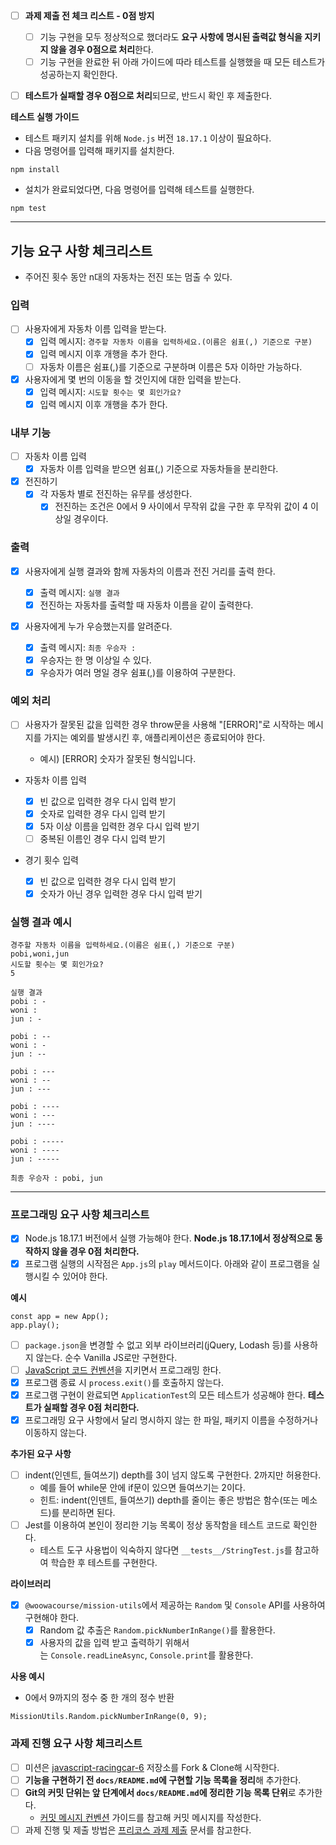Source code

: - [ ] **과제 제출 전 체크 리스트 - 0점 방지**

  - [ ] 기능 구현을 모두 정상적으로 했더라도 **요구 사항에 명시된 출력값 형식을 지키지 않을 경우 0점으로 처리**한다.
  - [ ] 기능 구현을 완료한 뒤 아래 가이드에 따라 테스트를 실행했을 때 모든 테스트가 성공하는지 확인한다.

- [ ] **테스트가 실패할 경우 0점으로 처리**되므로, 반드시 확인 후 제출한다.

**테스트 실행 가이드**

- 테스트 패키지 설치를 위해 `Node.js` 버전 `18.17.1` 이상이 필요하다.
- 다음 명령어를 입력해 패키지를 설치한다.

```
npm install
```

- 설치가 완료되었다면, 다음 명령어를 입력해 테스트를 실행한다.

```
npm test
```

---

## **기능 요구 사항 체크리스트**

- 주어진 횟수 동안 n대의 자동차는 전진 또는 멈출 수 있다.

### 입력

- [ ] 사용자에게 자동차 이름 입력을 받는다.
  - [x] 입력 메시지: `경주할 자동차 이름을 입력하세요.(이름은 쉼표(,) 기준으로 구분)`
  - [x] 입력 메시지 이후 개행을 추가 한다.
  - [ ] 자동차 이름은 쉼표(,)를 기준으로 구분하며 이름은 5자 이하만 가능하다.

- [x] 사용자에게 몇 번의 이동을 할 것인지에 대한 입력을 받는다.
  - [x] 입력 메시지: `시도할 횟수는 몇 회인가요?`
  - [x] 입력 메시지 이후 개행을 추가 한다.

### 내부 기능

- [ ] 자동차 이름 입력
  - [x] 자동차 이름 입력을 받으면 쉼표(,) 기준으로 자동차들을 분리한다.

- [x] 전진하기
  - [x] 각 자동차 별로 전진하는 유무를 생성한다.
    - [x] 전진하는 조건은 0에서 9 사이에서 무작위 값을 구한 후 무작위 값이 4 이상일 경우이다.

### 출력

- [x] 사용자에게 실행 결과와 함께 자동차의 이름과 전진 거리를 출력 한다.

  - [x] 출력 메시지: `실행 결과`
  - [x] 전진하는 자동차를 출력할 때 자동차 이름을 같이 출력한다.

- [x] 사용자에게 누가 우승했는지를 알려준다.
  - [x] 출력 메시지: `최종 우승자 : `
  - [x] 우승자는 한 명 이상일 수 있다.
  - [x] 우승자가 여러 명일 경우 쉼표(,)를 이용하여 구분한다.

### 예외 처리

- [ ] 사용자가 잘못된 값을 입력한 경우 throw문을 사용해 "[ERROR]"로 시작하는 메시지를 가지는 예외를 발생시킨 후, 애플리케이션은 종료되어야 한다.

  - 예시) [ERROR] 숫자가 잘못된 형식입니다.

- 자동차 이름 입력

  - [x] 빈 값으로 입력한 경우 다시 입력 받기
  - [x] 숫자로 입력한 경우 다시 입력 받기
  - [x] 5자 이상 이름을 입력한 경우 다시 입력 받기
  - [ ] 중복된 이름인 경우 다시 입력 받기

- 경기 횟수 입력
  - [x] 빈 값으로 입력한 경우 다시 입력 받기
  - [x] 숫자가 아닌 경우 입력한 경우 다시 입력 받기

### 실행 결과 예시

```
경주할 자동차 이름을 입력하세요.(이름은 쉼표(,) 기준으로 구분)
pobi,woni,jun
시도할 횟수는 몇 회인가요?
5

실행 결과
pobi : -
woni :
jun : -

pobi : --
woni : -
jun : --

pobi : ---
woni : --
jun : ---

pobi : ----
woni : ---
jun : ----

pobi : -----
woni : ----
jun : -----

최종 우승자 : pobi, jun

```

---

### **프로그래밍 요구 사항 체크리스트**

- [X] Node.js 18.17.1 버전에서 실행 가능해야 한다. **Node.js 18.17.1에서 정상적으로 동작하지 않을 경우 0점 처리한다.**
- [X] 프로그램 실행의 시작점은 `App.js`의 `play` 메서드이다. 아래와 같이 프로그램을 실행시킬 수 있어야 한다.

**예시**

```
const app = new App();
app.play();
```

- [ ] `package.json`을 변경할 수 없고 외부 라이브러리(jQuery, Lodash 등)를 사용하지 않는다. 순수 Vanilla JS로만 구현한다.
- [ ] [JavaScript 코드 컨벤션](https://github.com/woowacourse/woowacourse-docs/tree/main/styleguide/javascript)을 지키면서 프로그래밍 한다.
- [X] 프로그램 종료 시 `process.exit()`를 호출하지 않는다.
- [X] 프로그램 구현이 완료되면 `ApplicationTest`의 모든 테스트가 성공해야 한다. **테스트가 실패할 경우 0점 처리한다.**
- [X] 프로그래밍 요구 사항에서 달리 명시하지 않는 한 파일, 패키지 이름을 수정하거나 이동하지 않는다.

**추가된 요구 사항**

- [ ] indent(인덴트, 들여쓰기) depth를 3이 넘지 않도록 구현한다. 2까지만 허용한다.
  - 예를 들어 while문 안에 if문이 있으면 들여쓰기는 2이다.
  - 힌트: indent(인덴트, 들여쓰기) depth를 줄이는 좋은 방법은 함수(또는 메소드)를 분리하면 된다.
- [ ] Jest를 이용하여 본인이 정리한 기능 목록이 정상 동작함을 테스트 코드로 확인한다.
  - 테스트 도구 사용법이 익숙하지 않다면 `__tests__/StringTest.js`를 참고하여 학습한 후 테스트를 구현한다.

**라이브러리**

- [X] `@woowacourse/mission-utils`에서 제공하는 `Random` 및 `Console` API를 사용하여 구현해야 한다.
  - [X] Random 값 추출은 `Random.pickNumberInRange()`를 활용한다.
  - [X] 사용자의 값을 입력 받고 출력하기 위해서는 `Console.readLineAsync`, `Console.print`를 활용한다.

**사용 예시**

- 0에서 9까지의 정수 중 한 개의 정수 반환

```
MissionUtils.Random.pickNumberInRange(0, 9);
```

### **과제 진행 요구 사항 체크리스트**

- [ ] 미션은 [javascript-racingcar-6](https://github.com/woowacourse-precourse/javascript-racingcar-6) 저장소를 Fork & Clone해 시작한다.
- [ ] **기능을 구현하기 전 `docs/README.md`에 구현할 기능 목록을 정리**해 추가한다.
- [ ] **Git의 커밋 단위는 앞 단계에서 `docs/README.md`에 정리한 기능 목록 단위**로 추가한다.
  - [커밋 메시지 컨벤션](https://gist.github.com/stephenparish/9941e89d80e2bc58a153) 가이드를 참고해 커밋 메시지를 작성한다.
- [ ] 과제 진행 및 제출 방법은 [프리코스 과제 제출](https://github.com/woowacourse/woowacourse-docs/tree/master/precourse) 문서를 참고한다.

-- Task prompt --
Where a record holds a picture, skip the picture and copy everything else exactly.

-- Solution --
Source code

: - [ ] **과제 제출 전 체크 리스트 - 0점 방지**

  - [ ] 기능 구현을 모두 정상적으로 했더라도 **요구 사항에 명시된 출력값 형식을 지키지 않을 경우 0점으로 처리**한다.
  - [ ] 기능 구현을 완료한 뒤 아래 가이드에 따라 테스트를 실행했을 때 모든 테스트가 성공하는지 확인한다.

- [ ] **테스트가 실패할 경우 0점으로 처리**되므로, 반드시 확인 후 제출한다.

**테스트 실행 가이드**

- 테스트 패키지 설치를 위해 `Node.js` 버전 `18.17.1` 이상이 필요하다.
- 다음 명령어를 입력해 패키지를 설치한다.

```
npm install
```

- 설치가 완료되었다면, 다음 명령어를 입력해 테스트를 실행한다.

```
npm test
```

---

## **기능 요구 사항 체크리스트**

- 주어진 횟수 동안 n대의 자동차는 전진 또는 멈출 수 있다.

### 입력

- [ ] 사용자에게 자동차 이름 입력을 받는다.
  - [x] 입력 메시지: `경주할 자동차 이름을 입력하세요.(이름은 쉼표(,) 기준으로 구분)`
  - [x] 입력 메시지 이후 개행을 추가 한다.
  - [ ] 자동차 이름은 쉼표(,)를 기준으로 구분하며 이름은 5자 이하만 가능하다.

- [x] 사용자에게 몇 번의 이동을 할 것인지에 대한 입력을 받는다.
  - [x] 입력 메시지: `시도할 횟수는 몇 회인가요?`
  - [x] 입력 메시지 이후 개행을 추가 한다.

### 내부 기능

- [ ] 자동차 이름 입력
  - [x] 자동차 이름 입력을 받으면 쉼표(,) 기준으로 자동차들을 분리한다.

- [x] 전진하기
  - [x] 각 자동차 별로 전진하는 유무를 생성한다.
    - [x] 전진하는 조건은 0에서 9 사이에서 무작위 값을 구한 후 무작위 값이 4 이상일 경우이다.

### 출력

- [x] 사용자에게 실행 결과와 함께 자동차의 이름과 전진 거리를 출력 한다.

  - [x] 출력 메시지: `실행 결과`
  - [x] 전진하는 자동차를 출력할 때 자동차 이름을 같이 출력한다.

- [x] 사용자에게 누가 우승했는지를 알려준다.
  - [x] 출력 메시지: `최종 우승자 : `
  - [x] 우승자는 한 명 이상일 수 있다.
  - [x] 우승자가 여러 명일 경우 쉼표(,)를 이용하여 구분한다.

### 예외 처리

- [ ] 사용자가 잘못된 값을 입력한 경우 throw문을 사용해 "[ERROR]"로 시작하는 메시지를 가지는 예외를 발생시킨 후, 애플리케이션은 종료되어야 한다.

  - 예시) [ERROR] 숫자가 잘못된 형식입니다.

- 자동차 이름 입력

  - [x] 빈 값으로 입력한 경우 다시 입력 받기
  - [x] 숫자로 입력한 경우 다시 입력 받기
  - [x] 5자 이상 이름을 입력한 경우 다시 입력 받기
  - [ ] 중복된 이름인 경우 다시 입력 받기

- 경기 횟수 입력
  - [x] 빈 값으로 입력한 경우 다시 입력 받기
  - [x] 숫자가 아닌 경우 입력한 경우 다시 입력 받기

### 실행 결과 예시

```
경주할 자동차 이름을 입력하세요.(이름은 쉼표(,) 기준으로 구분)
pobi,woni,jun
시도할 횟수는 몇 회인가요?
5

실행 결과
pobi : -
woni :
jun : -

pobi : --
woni : -
jun : --

pobi : ---
woni : --
jun : ---

pobi : ----
woni : ---
jun : ----

pobi : -----
woni : ----
jun : -----

최종 우승자 : pobi, jun

```

---

### **프로그래밍 요구 사항 체크리스트**

- [X] Node.js 18.17.1 버전에서 실행 가능해야 한다. **Node.js 18.17.1에서 정상적으로 동작하지 않을 경우 0점 처리한다.**
- [X] 프로그램 실행의 시작점은 `App.js`의 `play` 메서드이다. 아래와 같이 프로그램을 실행시킬 수 있어야 한다.

**예시**

```
const app = new App();
app.play();
```

- [ ] `package.json`을 변경할 수 없고 외부 라이브러리(jQuery, Lodash 등)를 사용하지 않는다. 순수 Vanilla JS로만 구현한다.
- [ ] [JavaScript 코드 컨벤션](https://github.com/woowacourse/woowacourse-docs/tree/main/styleguide/javascript)을 지키면서 프로그래밍 한다.
- [X] 프로그램 종료 시 `process.exit()`를 호출하지 않는다.
- [X] 프로그램 구현이 완료되면 `ApplicationTest`의 모든 테스트가 성공해야 한다. **테스트가 실패할 경우 0점 처리한다.**
- [X] 프로그래밍 요구 사항에서 달리 명시하지 않는 한 파일, 패키지 이름을 수정하거나 이동하지 않는다.

**추가된 요구 사항**

- [ ] indent(인덴트, 들여쓰기) depth를 3이 넘지 않도록 구현한다. 2까지만 허용한다.
  - 예를 들어 while문 안에 if문이 있으면 들여쓰기는 2이다.
  - 힌트: indent(인덴트, 들여쓰기) depth를 줄이는 좋은 방법은 함수(또는 메소드)를 분리하면 된다.
- [ ] Jest를 이용하여 본인이 정리한 기능 목록이 정상 동작함을 테스트 코드로 확인한다.
  - 테스트 도구 사용법이 익숙하지 않다면 `__tests__/StringTest.js`를 참고하여 학습한 후 테스트를 구현한다.

**라이브러리**

- [X] `@woowacourse/mission-utils`에서 제공하는 `Random` 및 `Console` API를 사용하여 구현해야 한다.
  - [X] Random 값 추출은 `Random.pickNumberInRange()`를 활용한다.
  - [X] 사용자의 값을 입력 받고 출력하기 위해서는 `Console.readLineAsync`, `Console.print`를 활용한다.

**사용 예시**

- 0에서 9까지의 정수 중 한 개의 정수 반환

```
MissionUtils.Random.pickNumberInRange(0, 9);
```

### **과제 진행 요구 사항 체크리스트**

- [ ] 미션은 [javascript-racingcar-6](https://github.com/woowacourse-precourse/javascript-racingcar-6) 저장소를 Fork & Clone해 시작한다.
- [ ] **기능을 구현하기 전 `docs/README.md`에 구현할 기능 목록을 정리**해 추가한다.
- [ ] **Git의 커밋 단위는 앞 단계에서 `docs/README.md`에 정리한 기능 목록 단위**로 추가한다.
  - [커밋 메시지 컨벤션](https://gist.github.com/stephenparish/9941e89d80e2bc58a153) 가이드를 참고해 커밋 메시지를 작성한다.
- [ ] 과제 진행 및 제출 방법은 [프리코스 과제 제출](https://github.com/woowacourse/woowacourse-docs/tree/master/precourse) 문서를 참고한다.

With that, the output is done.